Quenelles, ananas et complotistes
Si Dieudonné est absent, pour cause de spectacle à Bordeaux, ses partisans sont très présents dans le cortège, brandissant des ananas et faisant des quenelles, deux symboles de la « Dieudosphère ». Nombre d’entre eux scandent d’ailleurs « Quenelle révolution ! ».
Des familles étaient aussi présentes, parfois avec des drapeaux « Manif pour tous » :
Une poignée d’amateurs de complots en tous genres se sont joints à la marche. Sur le boulevard Montparnasse, un homme distribue des tracts rappelant « la théorie des chemtrails », selon laquelle les traînées blanches créées par le passage des avions seraient composées de produits chimiques répandus par de mystérieuses agences gouvernementales. Non loin, certains hurlent « Francs-maçons en prison ! » tandis que d’autres brandissent des pancartes dénonçant la mainmise du CRIF ou du Club Bilderberg sur le pouvoir. Toute action gouvernementale a son explication alambiquée.
L’épisode Valls-Dieudonné ? « Une manipulation pour punir Dieudonné d’avoir invité dans son théâtre le fils du juge Roche (ex-magistrat décédé en 2003 et mort, selon ses enfants, dans des conditions suspectes – Ndlr), assure Meresia, 36 ans, l’une des volontaires en charge de la quête. C’est pour ça et pour rien d’autre ! On nous cache tellement de choses… »

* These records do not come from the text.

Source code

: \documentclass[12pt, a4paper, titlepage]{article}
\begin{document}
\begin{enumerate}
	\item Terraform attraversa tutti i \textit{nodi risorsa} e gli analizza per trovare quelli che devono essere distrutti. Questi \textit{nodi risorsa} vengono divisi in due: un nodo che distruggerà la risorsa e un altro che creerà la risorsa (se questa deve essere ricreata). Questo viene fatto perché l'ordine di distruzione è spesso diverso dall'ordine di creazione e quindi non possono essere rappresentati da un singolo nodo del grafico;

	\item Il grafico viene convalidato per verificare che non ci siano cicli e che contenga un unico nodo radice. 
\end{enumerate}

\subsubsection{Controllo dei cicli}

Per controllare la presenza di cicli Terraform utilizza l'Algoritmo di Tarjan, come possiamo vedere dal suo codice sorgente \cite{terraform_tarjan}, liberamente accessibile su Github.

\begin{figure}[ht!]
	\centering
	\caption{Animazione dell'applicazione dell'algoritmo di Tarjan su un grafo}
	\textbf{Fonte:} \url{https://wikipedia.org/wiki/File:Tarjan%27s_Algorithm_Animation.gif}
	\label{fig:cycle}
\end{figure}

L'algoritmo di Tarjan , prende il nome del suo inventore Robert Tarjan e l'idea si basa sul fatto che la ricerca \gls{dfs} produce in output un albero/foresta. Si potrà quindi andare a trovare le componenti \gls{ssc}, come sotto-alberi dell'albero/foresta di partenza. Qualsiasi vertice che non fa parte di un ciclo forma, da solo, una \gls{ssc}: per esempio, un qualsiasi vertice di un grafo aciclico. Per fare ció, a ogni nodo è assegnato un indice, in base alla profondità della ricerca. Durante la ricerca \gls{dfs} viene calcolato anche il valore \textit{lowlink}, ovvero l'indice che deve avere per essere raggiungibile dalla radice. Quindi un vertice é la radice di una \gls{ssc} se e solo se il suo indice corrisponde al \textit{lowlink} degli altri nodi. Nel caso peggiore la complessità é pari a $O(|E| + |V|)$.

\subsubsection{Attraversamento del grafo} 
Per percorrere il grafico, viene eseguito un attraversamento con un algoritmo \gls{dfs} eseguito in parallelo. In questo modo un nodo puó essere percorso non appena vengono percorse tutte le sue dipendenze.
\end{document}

Les partis politiques étaient les grands absents de cette mobilisation. Le FN avait expliqué qu’il n’appelait pas à manifester, contrairement au SIEL, le parti souverainiste de Paul-Marie Coûteaux. Marion Maréchal-Le Pen a quant à elle fait marche arrière. Son collaborateur a indiqué à Mediapart mercredi qu’elle ne s’y rendrait finalement pas à cause de « l’environnement, l’appel des pro-Dieudonné, la crispation des échanges sur le web ». Sa fédération du Vaucluse, qui avait participé à l’organisation de « Jour de colère » en proposant des « tractages » et des relais locaux, a, depuis, effacé le billet sur son site.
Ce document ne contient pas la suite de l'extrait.